- David Rayfiel House
- U.S. National Register of Historic Places
- Location: 1266 Kathan Rd., Day, New York
- Coordinates: 43°18′0.52″N 73°56′31.27″W﻿ / ﻿43.3001444°N 73.9420194°W
- Area: 0.38 acres (0.15 ha)
- Built: 1958
- Architect: Moore, George Lawrence
- Architectural style: Modern Movement
- NRHP reference No.: 09000910
- Added to NRHP: November 10, 2009

= David Rayfiel House =

Historic house in New York, United States

David Rayfiel House, also known as The Sacandaga Glass House or "Shelter for David Rayfiel," is a historic home located at Day in Saratoga County, New York. It was built in 1958 on the southern banks of Great Sacandaga Lake in the foothills of the Adirondack Mountains.

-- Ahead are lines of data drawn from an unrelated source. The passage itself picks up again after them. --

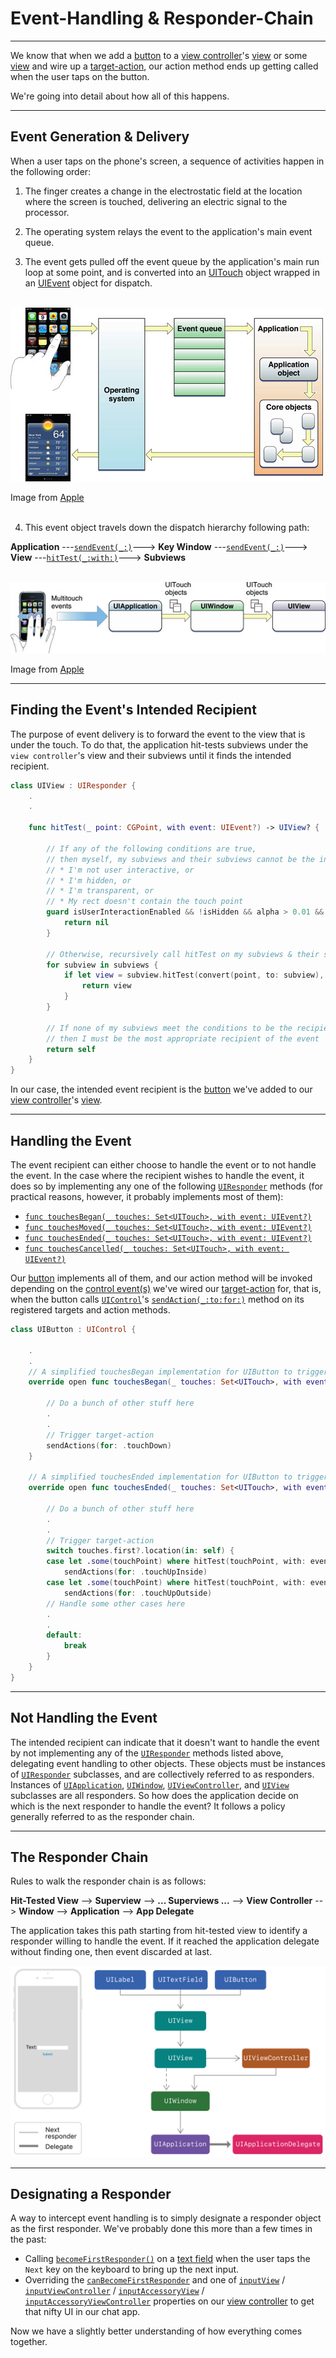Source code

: # Event-Handling & Responder-Chain
---

We know that when we add a [button](https://developer.apple.com/documentation/uikit/uibutton) to a [view controller](https://developer.apple.com/documentation/uikit/uiviewcontroller)'s [view](https://developer.apple.com/documentation/uikit/uiviewcontroller/1621460-view) or some [view](https://developer.apple.com/documentation/uikit/uiview) and wire up a [target-action](https://developer.apple.com/library/archive/documentation/General/Conceptual/Devpedia-CocoaApp/TargetAction.html#//apple_ref/doc/uid/TP40009071-CH3), our action method ends up getting called when the user taps on the button. 

We're going into detail about how all of this happens.

---
## Event Generation & Delivery

When a user taps on the phone's screen, a sequence of activities happen in the following order:
1. The finger creates a change in the electrostatic field at the location where the screen is touched, delivering an electric signal to the processor.

2. The operating system relays the event to the application's main event queue.

3. The event gets pulled off the event queue by the application's main run loop at some point, and is converted into an [UITouch](https://developer.apple.com/documentation/uikit/uitouch) object wrapped in an [UIEvent](https://developer.apple.com/documentation/uikit/uievent) object for dispatch.</br></br>

![Main Event Loop](images/main-event-loop.jpg)

Image from [Apple](https://developer.apple.com/library/archive/documentation/General/Conceptual/Devpedia-CocoaApp/MainEventLoop.html#//apple_ref/doc/uid/TP40009071-CH18-SW1)</br></br>


4. This event object travels down the dispatch hierarchy following path:

__Application__ ---[`sendEvent(_:)`](https://developer.apple.com/documentation/uikit/uiapplication/1623043-sendevent)---> __Key Window__ ---[`sendEvent(_:)`](https://developer.apple.com/documentation/uikit/uiwindow/1621614-sendevent)---> __View__ ---[`hitTest(_:with:)`](https://developer.apple.com/documentation/uikit/uiview/1622469-hittest)---> __Subviews__</br></br>

![Event Delivery](images/event-delivery.jpg)

Image from [Apple](https://developer.apple.com/library/archive/documentation/General/Conceptual/Devpedia-CocoaApp/EventHandlingiPhone.html#//apple_ref/doc/uid/TP40009071-CH13-SW1)

---
## Finding the Event's Intended Recipient

The purpose of event delivery is to forward the event to the view that is under the touch. To do that, the application hit-tests subviews under the `view controller`'s view and their subviews until it finds the intended recipient.

```Swift
class UIView : UIResponder {
    .
    .
    
    func hitTest(_ point: CGPoint, with event: UIEvent?) -> UIView? {
        
        // If any of the following conditions are true,
        // then myself, my subviews and their subviews cannot be the intended recipient of the touch event:
        // * I'm not user interactive, or
        // * I'm hidden, or
        // * I'm transparent, or
        // * My rect doesn't contain the touch point
        guard isUserInteractionEnabled && !isHidden && alpha > 0.01 && self.point(inside: point, with: event) else {
            return nil
        }
        
        // Otherwise, recursively call hitTest on my subviews & their subviews to find the recipient of the touch event
        for subview in subviews {
            if let view = subview.hitTest(convert(point, to: subview), with: event) {
                return view
            }
        }
        
        // If none of my subviews meet the conditions to be the recipient of the touch event, 
        // then I must be the most appropriate recipient of the event 
        return self
    }
}
```

In our case, the intended event recipient is the [button](https://developer.apple.com/documentation/uikit/uibutton) we've added to our [view controller](https://developer.apple.com/documentation/uikit/uiviewcontroller)'s [view](https://developer.apple.com/documentation/uikit/uiviewcontroller/1621460-view).

---
## Handling the Event

The event recipient can either choose to handle the event or to not handle the event. In the case where the recipient wishes to handle the event, it does so by implementing any one of the following [`UIResponder`](https://developer.apple.com/documentation/uikit/uiresponder) methods (for practical reasons, however, it probably implements most of them):
* [`func touchesBegan(_ touches: Set<UITouch>, with event: UIEvent?)`](https://developer.apple.com/documentation/uikit/uiresponder/1621142-touchesbegan)
* [`func touchesMoved(_ touches: Set<UITouch>, with event: UIEvent?)`](https://developer.apple.com/documentation/uikit/uiresponder/1621107-touchesmoved)
* [`func touchesEnded(_ touches: Set<UITouch>, with event: UIEvent?)`](https://developer.apple.com/documentation/uikit/uiresponder/1621084-touchesended)
* [`func touchesCancelled(_ touches: Set<UITouch>, with event: UIEvent?)`](https://developer.apple.com/documentation/uikit/uiresponder/1621116-touchescancelled)

Our [button](https://developer.apple.com/documentation/uikit/uibutton) implements all of them, and our action method will be invoked depending on the [control event(s)](https://developer.apple.com/documentation/uikit/uicontrol/event) we've wired our [target-action](https://developer.apple.com/library/archive/documentation/General/Conceptual/Devpedia-CocoaApp/TargetAction.html#//apple_ref/doc/uid/TP40009071-CH3) for, that is, when the button calls [`UIControl`](https://developer.apple.com/documentation/uikit/uicontrol)'s [`sendAction(_:to:for:)`](https://developer.apple.com/documentation/uikit/uicontrol/1618237-sendaction) method on its registered targets and action methods.

```Swift
class UIButton : UIControl {

    .
    .
    // A simplified touchesBegan implementation for UIButton to trigger target-action
    override open func touchesBegan(_ touches: Set<UITouch>, with event: UIEvent?) {
    
        // Do a bunch of other stuff here
        .
        .
        // Trigger target-action
        sendActions(for: .touchDown)
    }
    
    // A simplified touchesEnded implementation for UIButton to trigger target-action
    override open func touchesEnded(_ touches: Set<UITouch>, with event: UIEvent?) {
    
        // Do a bunch of other stuff here
        .
        .
        // Trigger target-action
        switch touches.first?.location(in: self) {
        case let .some(touchPoint) where hitTest(touchPoint, with: event) != nil:
            sendActions(for: .touchUpInside)
        case let .some(touchPoint) where hitTest(touchPoint, with: event) == nil:
            sendActions(for: .touchUpOutside)
        // Handle some other cases here
        .
        .
        default:
            break
        }
    }
}
```
---
## Not Handling the Event

The intended recipient can indicate that it doesn't want to handle the event by not implementing any of the [`UIResponder`](https://developer.apple.com/documentation/uikit/uiresponder) methods listed above, delegating event handling to other objects. These objects must be instances of [`UIResponder`](https://developer.apple.com/documentation/uikit/uiresponder) subclasses, and are collectively referred to as responders. Instances of [`UIApplication`](https://developer.apple.com/documentation/uikit/uiapplication), [`UIWindow`](https://developer.apple.com/documentation/uikit/uiwindow), [`UIViewController`](https://developer.apple.com/documentation/uikit/uiviewcontroller), and [`UIView`](https://developer.apple.com/documentation/uikit/uiview) subclasses are all responders. So how does the application decide on which is the next responder to handle the event? It follows a policy generally referred to as the responder chain.

---
## The Responder Chain

Rules to walk the responder chain is as follows:

__Hit-Tested View__ --> __Superview__ --> __... Superviews ...__ --> __View Controller__ --> __Window__ --> __Application__ --> __App Delegate__

The application takes this path starting from hit-tested view to identify a responder willing to handle the event. If it reached the application delegate without finding one, then event discarded at last.

![Responder Chain](images/responder-chain.png)

---
## Designating a Responder

A way to intercept event handling is to simply designate a responder object as the first responder. We've probably done this more than a few times in the past: 
* Calling [`becomeFirstResponder()`](https://developer.apple.com/documentation/uikit/uiresponder/1621113-becomefirstresponder) on a [text field](https://developer.apple.com/documentation/uikit/uitextfield) when the user taps the `Next` key on the keyboard to bring up the next input.
* Overriding the [`canBecomeFirstResponder`](https://developer.apple.com/documentation/uikit/uiresponder/1621130-canbecomefirstresponder) and one of [`inputView`](https://developer.apple.com/documentation/uikit/uiresponder/1621092-inputview) / [`inputViewController`](https://developer.apple.com/documentation/uikit/uiresponder/1621117-inputviewcontroller) / [`inputAccessoryView`](https://developer.apple.com/documentation/uikit/uiresponder/1621119-inputaccessoryview) / [`inputAccessoryViewController`](https://developer.apple.com/documentation/uikit/uiresponder/1621124-inputaccessoryviewcontroller) properties on our [view controller](https://developer.apple.com/documentation/uikit/uiviewcontroller) to get that nifty UI in our chat app.

Now we have a slightly better understanding of how everything comes together.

It is a 1 1/2-story Modern Movement style dwelling measuring 23 feet wide and 20 feet deep. The facade consists of a glass curtain wall set on a concrete foundation and topped by a flat roof with metal capping. It has brick end walls. It was designed by George Lawrence Moore for screenwriter David Rayfiel (1923- 2011) and husband of actress Maureen Stapleton (1925-2006), and is often compared to Philip Johnson's iconic Glass House in New Canaan, Connecticut.

It was listed on the National Register of Historic Places in 2009.